If they think about it twice, they make sure the clinic is safe, and then say ok for their child's happiness it's all good
Plus if you're an adult, you make wise choices and don't think recklessly, it should be okay
Remember of course they want you to be happy, but they are so worried about it

Good luck
 
Posted
It'll be tough but definitely tell them well in advance. I think you'll feel a weight lifted off of you once reveal it. It's going to be tough on them as well, you're their baby and for you to want to undergo risky life altering elective surgery, I hope you can see why they'd want to talk you out of it. In the end though, if you're set on getting it, I imagine they'll support you in the end. Maybe one of them will accompany you as well given you are getting major work done.
 
Posted
Had the same problem. I am in my early 20s getting surgery in seoul soon. My mom freaked out on me when I told her I was getting surgery . She told me I was already pretty etc She made things difficult at home for me at first because I wanted surgery. I had to put my foot down and tell her that this is something that I really want to help my confidence. I wanted surgery since I was 16 and I told her that when I was 16 and she told me wait until I was an adult. Well guess what? When I became an adult she still didn't want me to get surgery..she thought I would change my mind. You have to do what you want to do to make yourself happy. She's now accepted that I am getting surgery and is somewhat supportive. :smile: Your parents aren't going to always agree with your decisions as an adult..thats life.. It's your life...you have to make you your own decisions for your happiness.
 
Posted
Oh my gosh, I just got the shivers from this.
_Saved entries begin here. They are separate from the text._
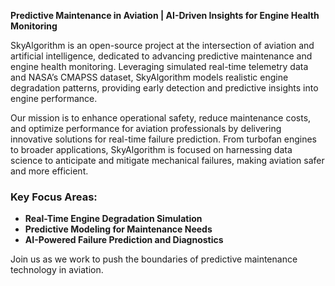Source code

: **Predictive Maintenance in Aviation | AI-Driven Insights for Engine Health Monitoring**

SkyAlgorithm is an open-source project at the intersection of aviation and artificial intelligence, dedicated to advancing predictive maintenance and engine health monitoring. Leveraging simulated real-time telemetry data and NASA’s CMAPSS dataset, SkyAlgorithm models realistic engine degradation patterns, providing early detection and predictive insights into engine performance.

Our mission is to enhance operational safety, reduce maintenance costs, and optimize performance for aviation professionals by delivering innovative solutions for real-time failure prediction. From turbofan engines to broader applications, SkyAlgorithm is focused on harnessing data science to anticipate and mitigate mechanical failures, making aviation safer and more efficient.

### Key Focus Areas:
- **Real-Time Engine Degradation Simulation**
- **Predictive Modeling for Maintenance Needs**
- **AI-Powered Failure Prediction and Diagnostics**

Join us as we work to push the boundaries of predictive maintenance technology in aviation.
It is something that I will forever regret I think, I definitely did the ultimate disrespect by not being honest.
 
Posted
My parents were ok with me doing my double eyelid surgery because my mom also did hers recently. but I want to do vline and my nose in the fall and I probably can't get away without them knowing.. ultimately though I feel like our parents will always love us no matter what and they'll come to accept it once they see us as individual people separate from their selves. Being honest is probably best... They might be judgey at first but mostly bc they love u and see themselves in us and would be sad thinking we're rejecting parts of them

But guys my real fear is seeing relatives. All my relatives are Asian and they will for sure notice! How do u deal with that? :sad: Chinese new year is coming up soon
 
Posted
Hiding is not the best thing to do so yeah you can't really :/ telling everyone is the most difficult part
Are you going to see them after your surgery or before? Or both? If you see them both before and after they will notice the change in your face especially if you do those 3 surgeries at the same time
 
Posted
I have a problem with this too. I'm legally an adult but I live with my parents. The first surgery I plan on getting is bullhorn lip lift (not in Seoul but in Europe in another country from where I live). I would say that the surgery is 50% for cosmetic reasons and 50% functional reasons. I'm considering bringing my mom with me when I have the surgery, it might make her feel better if she meets the doctor and learn more about the surgery.
But how do I tell her about this?! I think that's the hardest part, to bring it up in the first place. But I feel a little bit better seeing this thread and seeing how many of us are going through the same thing. Hopefully we will be able to tell our parents before having surgery, because I do think that's the best thing to do.